But Troy did play in the Negro Leagues, and hit seven home runs off the great Satchel Paige. “You can’t get no better than that,” he tells the youngest of his two sons. He says this proudly, defiantly, but also angrily, and in resignation. It is a phrase that, perhaps unconsciously, he means literally. It is 1957, he is 53 years old, and however hopeful others might be about the change that will be coming for African-Americans, Troy is convinced that things will in fact never get any better.

Denzel Washington is not as physically large as the actor who, to great acclaim, originated the role of Troy on Broadway in 1987, James Earl Jones. But through the magic of his performance, Washington sometimes seems as big as a bear, whether giving a tremendous hug to his wife (the incomparable Viola Davis) or growling warning at his son. Other times, he seems both small and small-minded.
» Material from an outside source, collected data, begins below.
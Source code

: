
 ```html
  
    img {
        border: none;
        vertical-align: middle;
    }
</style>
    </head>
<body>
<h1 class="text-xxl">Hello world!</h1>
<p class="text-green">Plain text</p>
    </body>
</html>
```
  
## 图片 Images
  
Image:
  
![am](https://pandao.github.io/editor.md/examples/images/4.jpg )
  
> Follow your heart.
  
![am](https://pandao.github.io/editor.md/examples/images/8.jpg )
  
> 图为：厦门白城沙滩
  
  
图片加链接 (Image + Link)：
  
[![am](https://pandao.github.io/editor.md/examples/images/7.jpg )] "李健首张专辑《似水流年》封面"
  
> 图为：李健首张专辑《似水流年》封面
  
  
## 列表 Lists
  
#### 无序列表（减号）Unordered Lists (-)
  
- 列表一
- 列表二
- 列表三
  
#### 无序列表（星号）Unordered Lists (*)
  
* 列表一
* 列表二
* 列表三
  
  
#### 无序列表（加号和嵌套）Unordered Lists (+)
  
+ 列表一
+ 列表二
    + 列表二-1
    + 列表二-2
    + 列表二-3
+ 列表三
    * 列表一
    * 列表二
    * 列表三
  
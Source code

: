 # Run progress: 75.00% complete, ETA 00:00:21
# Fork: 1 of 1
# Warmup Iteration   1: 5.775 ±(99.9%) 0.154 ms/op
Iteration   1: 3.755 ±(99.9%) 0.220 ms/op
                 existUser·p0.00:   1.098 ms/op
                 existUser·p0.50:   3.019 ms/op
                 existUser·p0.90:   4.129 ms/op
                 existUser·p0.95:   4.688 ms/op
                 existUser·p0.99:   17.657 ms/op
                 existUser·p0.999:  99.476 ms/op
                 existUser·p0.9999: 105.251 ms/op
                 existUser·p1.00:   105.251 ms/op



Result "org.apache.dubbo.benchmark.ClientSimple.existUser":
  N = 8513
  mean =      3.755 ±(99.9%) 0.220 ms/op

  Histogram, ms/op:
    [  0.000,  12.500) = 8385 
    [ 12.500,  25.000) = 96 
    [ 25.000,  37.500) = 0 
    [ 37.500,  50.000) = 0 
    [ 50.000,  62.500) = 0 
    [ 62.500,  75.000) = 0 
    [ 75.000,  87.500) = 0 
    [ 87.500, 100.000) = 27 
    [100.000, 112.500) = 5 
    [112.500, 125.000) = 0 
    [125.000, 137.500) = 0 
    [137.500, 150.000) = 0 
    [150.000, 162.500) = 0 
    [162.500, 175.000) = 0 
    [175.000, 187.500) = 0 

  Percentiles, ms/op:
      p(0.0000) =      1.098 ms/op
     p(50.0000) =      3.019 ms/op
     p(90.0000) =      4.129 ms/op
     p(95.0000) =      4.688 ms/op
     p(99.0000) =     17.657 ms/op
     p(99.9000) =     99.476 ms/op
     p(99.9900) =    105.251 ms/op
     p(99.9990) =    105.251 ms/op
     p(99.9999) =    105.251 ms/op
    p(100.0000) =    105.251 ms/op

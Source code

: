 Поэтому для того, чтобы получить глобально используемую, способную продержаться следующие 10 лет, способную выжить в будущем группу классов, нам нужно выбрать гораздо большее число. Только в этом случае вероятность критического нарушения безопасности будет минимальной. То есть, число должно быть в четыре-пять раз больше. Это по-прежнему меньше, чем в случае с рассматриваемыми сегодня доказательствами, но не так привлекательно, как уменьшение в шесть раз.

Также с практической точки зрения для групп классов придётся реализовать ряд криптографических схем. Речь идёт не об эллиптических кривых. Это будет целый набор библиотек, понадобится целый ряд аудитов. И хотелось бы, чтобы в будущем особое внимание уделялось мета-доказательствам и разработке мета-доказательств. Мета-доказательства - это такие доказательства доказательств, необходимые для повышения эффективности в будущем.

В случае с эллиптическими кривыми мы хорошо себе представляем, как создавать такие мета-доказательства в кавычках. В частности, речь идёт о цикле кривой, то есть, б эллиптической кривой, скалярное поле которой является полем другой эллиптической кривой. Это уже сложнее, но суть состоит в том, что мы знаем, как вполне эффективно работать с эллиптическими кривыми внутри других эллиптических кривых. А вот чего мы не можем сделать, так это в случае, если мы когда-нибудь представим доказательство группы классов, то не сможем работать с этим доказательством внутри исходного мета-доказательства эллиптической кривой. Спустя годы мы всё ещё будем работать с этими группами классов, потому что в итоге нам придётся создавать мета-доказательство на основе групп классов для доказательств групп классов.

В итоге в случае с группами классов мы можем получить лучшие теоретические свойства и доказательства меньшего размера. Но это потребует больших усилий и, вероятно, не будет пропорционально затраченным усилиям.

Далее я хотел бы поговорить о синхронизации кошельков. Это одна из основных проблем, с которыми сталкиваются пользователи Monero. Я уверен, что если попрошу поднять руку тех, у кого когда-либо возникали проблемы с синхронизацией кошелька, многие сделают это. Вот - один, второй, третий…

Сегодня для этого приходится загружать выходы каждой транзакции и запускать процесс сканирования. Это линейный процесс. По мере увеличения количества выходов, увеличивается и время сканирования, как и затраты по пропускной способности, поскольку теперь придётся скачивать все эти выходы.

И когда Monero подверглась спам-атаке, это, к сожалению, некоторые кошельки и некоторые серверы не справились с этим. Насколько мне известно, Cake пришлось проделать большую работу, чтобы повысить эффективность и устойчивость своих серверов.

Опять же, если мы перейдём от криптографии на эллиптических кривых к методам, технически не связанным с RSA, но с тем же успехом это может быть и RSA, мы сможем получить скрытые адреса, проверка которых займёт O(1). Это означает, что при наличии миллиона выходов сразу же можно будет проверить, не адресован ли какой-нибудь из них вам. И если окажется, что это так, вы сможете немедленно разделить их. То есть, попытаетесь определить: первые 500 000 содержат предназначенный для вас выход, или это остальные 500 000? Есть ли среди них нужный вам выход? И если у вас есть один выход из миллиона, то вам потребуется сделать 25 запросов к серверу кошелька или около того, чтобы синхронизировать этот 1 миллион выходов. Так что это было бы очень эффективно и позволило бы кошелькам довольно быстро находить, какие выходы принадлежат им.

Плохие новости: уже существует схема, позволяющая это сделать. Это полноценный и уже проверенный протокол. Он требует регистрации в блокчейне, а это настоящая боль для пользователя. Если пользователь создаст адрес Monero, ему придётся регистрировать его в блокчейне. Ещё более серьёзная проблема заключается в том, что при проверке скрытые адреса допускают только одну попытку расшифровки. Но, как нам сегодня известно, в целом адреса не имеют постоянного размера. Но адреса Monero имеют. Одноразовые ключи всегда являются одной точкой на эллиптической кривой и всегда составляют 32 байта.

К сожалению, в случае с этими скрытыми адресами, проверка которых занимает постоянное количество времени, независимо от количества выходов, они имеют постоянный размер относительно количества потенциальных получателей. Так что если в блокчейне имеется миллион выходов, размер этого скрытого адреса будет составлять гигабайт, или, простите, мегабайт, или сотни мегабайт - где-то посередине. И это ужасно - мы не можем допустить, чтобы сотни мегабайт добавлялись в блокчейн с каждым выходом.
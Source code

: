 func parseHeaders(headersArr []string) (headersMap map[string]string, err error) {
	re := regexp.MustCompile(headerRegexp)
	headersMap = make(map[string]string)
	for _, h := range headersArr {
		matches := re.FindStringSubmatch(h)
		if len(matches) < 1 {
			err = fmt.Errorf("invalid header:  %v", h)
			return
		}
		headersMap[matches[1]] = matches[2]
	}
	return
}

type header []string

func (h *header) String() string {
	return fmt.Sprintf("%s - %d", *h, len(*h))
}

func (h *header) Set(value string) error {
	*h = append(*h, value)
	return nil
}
Troy is a compulsive storyteller (”you got more stories than the devil got sinners”), an expansive charmer, and also an embittered, limited and illiterate black man; orderly, hard-working, dutiful; stubborn, unreasonable, irresponsible — a complex and believable human being, and Washington embraces this character in all his mercurial contradictions. It is a different interpretation than the original one of a giant fenced-in by circumstances, but it is one of the many things that work in a production that does justice to August Wilson’s deeply moving play.

“Fences” is part of what is sometimes called the Pittsburgh Cycle, 10 plays, one for each decade of the 20th century, that was August Wilson’s singular achievement, written over more than two decades and completed the year of his death in 2005. They all offer specific details of time and place and character and yet, individually and taken together, provide nothing less than a portrait of the African-American experience.

“Fences” was only the second he wrote in the cycle, and is not the best of them – although good enough to have won every big theater award, from the Tony Award for Best Play to the Pulitzer Prize for Drama, and for Frank Rich to have written: “’Fences’ leaves no doubt that Mr. Wilson is a major writer, combining a poet’s ear for vernacular with a robust sense of humor (political and sexual), a sure instinct for crackling dramatic incident and a passionate commitment to a great subject. “

fences3 Fences Review: Denzel Washington Bats It InWilson’s later work more smoothly integrates the turns in the plot so that they seem to spring from the characters rather than feeling imposed by the author. In “Fences,” Troy makes a sensational revelation to his wife in the second act that seems to come out of nowhere. (A careful reading of the script shows that Wilson had actually planted clues in the first act, but it still feels abrupt). In a lesser production, the play might from then on have felt derailed, veering into domestic melodrama. Viola Davis, best-known on stage for her Tony-winning performance in Wilson’s “King Hedley II” and on screen for her Oscar-nominated performance as the mother of the (possibly) abused student in “Doubt,” seemed to me almost single-handedly responsible for keeping the play on track, her feelings shaded, moving, and not melodramatic. She and Washington are well-matched. I am not sure I have ever witnessed two actors angrily yelling at each other with such clarity and control.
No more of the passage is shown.